The 60-year-old Lopez is expected to serve the roughly six months remaining in former U.S. Rep. Ken Buck’s term, following the five-term Republican’s resignation from Congress in March.
Once Lopez is sworn in, Republicans will expand their slim majority in the House of Representatives to 220 members, compared to 213 Democrats, with two vacant seats remaining.
Lopez easily defeated Democratic nominee Trisha Calvarese for the solid GOP seat, which covers Douglas County, portions of Larimer and Weld counties and the state’s Eastern Plains.
In only the second U.S. House vacancy election in Colorado history, Lopez won with just over 58% of the vote on June 25, ahead of Calvarese’s roughly 34% and Libertarian Hannah Goodman’s 5%, with another third-party candidate receiving just under 2%.
While the Colorado Secretary of State’s Office doesn’t plan to certify the results until July 22 — following a required audit and meetings of the district’s 21 county canvass boards — Johnson’s office is able to make Lopez a congressman based on unofficial results, according to sources familiar with the process.
“Neither of my parents had the opportunity to graduate from high school, and yet, this evening I was elected to serve in the United States House of Representatives,” Lopez said in a statement after winning election.
“I truly feel I am a living testament that regardless of who you are or where you come from, we can all be a part of the American Dream. That said, the real work starts now.”
Lopez added that he was “ready to serve all the residents of the district with honor and integrity regardless of whether or not they voted for me.”

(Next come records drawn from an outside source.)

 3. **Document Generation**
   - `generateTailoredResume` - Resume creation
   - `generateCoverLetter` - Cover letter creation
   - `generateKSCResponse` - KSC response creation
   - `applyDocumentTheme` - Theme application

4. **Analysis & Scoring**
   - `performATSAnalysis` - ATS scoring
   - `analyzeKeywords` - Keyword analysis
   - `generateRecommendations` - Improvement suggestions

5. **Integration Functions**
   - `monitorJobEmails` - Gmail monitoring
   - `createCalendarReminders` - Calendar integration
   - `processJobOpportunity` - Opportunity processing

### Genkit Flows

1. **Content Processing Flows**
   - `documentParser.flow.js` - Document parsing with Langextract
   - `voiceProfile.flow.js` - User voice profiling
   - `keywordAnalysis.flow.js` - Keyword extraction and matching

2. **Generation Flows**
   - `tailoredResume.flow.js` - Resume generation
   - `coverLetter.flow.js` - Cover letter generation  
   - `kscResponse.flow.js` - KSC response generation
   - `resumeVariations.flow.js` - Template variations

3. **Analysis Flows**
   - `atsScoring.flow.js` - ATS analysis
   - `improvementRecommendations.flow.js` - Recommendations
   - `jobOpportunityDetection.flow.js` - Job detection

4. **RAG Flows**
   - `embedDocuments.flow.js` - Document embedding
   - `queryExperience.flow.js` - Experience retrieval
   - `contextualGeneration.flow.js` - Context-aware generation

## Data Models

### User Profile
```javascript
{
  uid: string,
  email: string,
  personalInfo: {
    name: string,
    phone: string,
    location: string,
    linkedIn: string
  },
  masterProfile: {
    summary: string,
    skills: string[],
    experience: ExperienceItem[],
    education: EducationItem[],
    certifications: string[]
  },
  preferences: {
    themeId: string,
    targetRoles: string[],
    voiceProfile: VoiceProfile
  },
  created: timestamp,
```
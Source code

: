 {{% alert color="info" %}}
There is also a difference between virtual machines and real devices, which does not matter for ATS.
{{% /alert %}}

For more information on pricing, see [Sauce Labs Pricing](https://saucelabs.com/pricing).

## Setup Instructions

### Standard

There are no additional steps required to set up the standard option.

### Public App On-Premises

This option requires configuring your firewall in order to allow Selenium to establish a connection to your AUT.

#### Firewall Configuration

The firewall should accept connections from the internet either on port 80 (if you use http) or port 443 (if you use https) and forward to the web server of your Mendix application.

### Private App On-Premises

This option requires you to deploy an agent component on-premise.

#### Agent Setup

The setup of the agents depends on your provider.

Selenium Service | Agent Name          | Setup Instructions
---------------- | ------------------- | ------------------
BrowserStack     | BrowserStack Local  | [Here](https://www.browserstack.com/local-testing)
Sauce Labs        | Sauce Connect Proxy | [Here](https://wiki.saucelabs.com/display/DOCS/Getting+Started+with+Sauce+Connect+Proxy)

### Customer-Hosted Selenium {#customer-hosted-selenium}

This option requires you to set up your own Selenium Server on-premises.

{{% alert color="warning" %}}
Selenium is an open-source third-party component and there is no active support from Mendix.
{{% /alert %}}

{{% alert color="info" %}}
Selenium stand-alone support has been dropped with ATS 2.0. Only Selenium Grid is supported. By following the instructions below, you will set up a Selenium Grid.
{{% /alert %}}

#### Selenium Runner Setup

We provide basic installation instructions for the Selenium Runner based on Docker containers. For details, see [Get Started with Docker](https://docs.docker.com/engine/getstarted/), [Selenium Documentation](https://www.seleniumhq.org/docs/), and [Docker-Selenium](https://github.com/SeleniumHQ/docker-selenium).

An Air Force veteran who grew up in Texas, Lopez served two terms as mayor of Parker from 1992-1994 and was the Colorado director of the U.S. Small Business Administration for six years during the Obama administration. Lopez made two unsuccessful runs for governor, finishing in third place in 2018 in a four-way primary and trailing Republican nominee Heidi Ganahl by about 8 percentage points in 2022.
Lopez narrowly won the GOP nod for the special election in late March after pledging to run as a “placeholder” candidate, arguing that his nomination would let Republican primary voters pick the nominee for a full term in the district without giving any of the GOP candidates a leg up.
U.S. Rep. Lauren Boebert, who moved into the district from the Western Slope at the beginning of the year, handily won a six-way primary, which was held at the same time and on the same ballot as the special election. Seeking a third term in Congress, Boebert faces Calvarese in November.
Lopez and his wife, Lisa, live in Elizabeth. They have two adult children.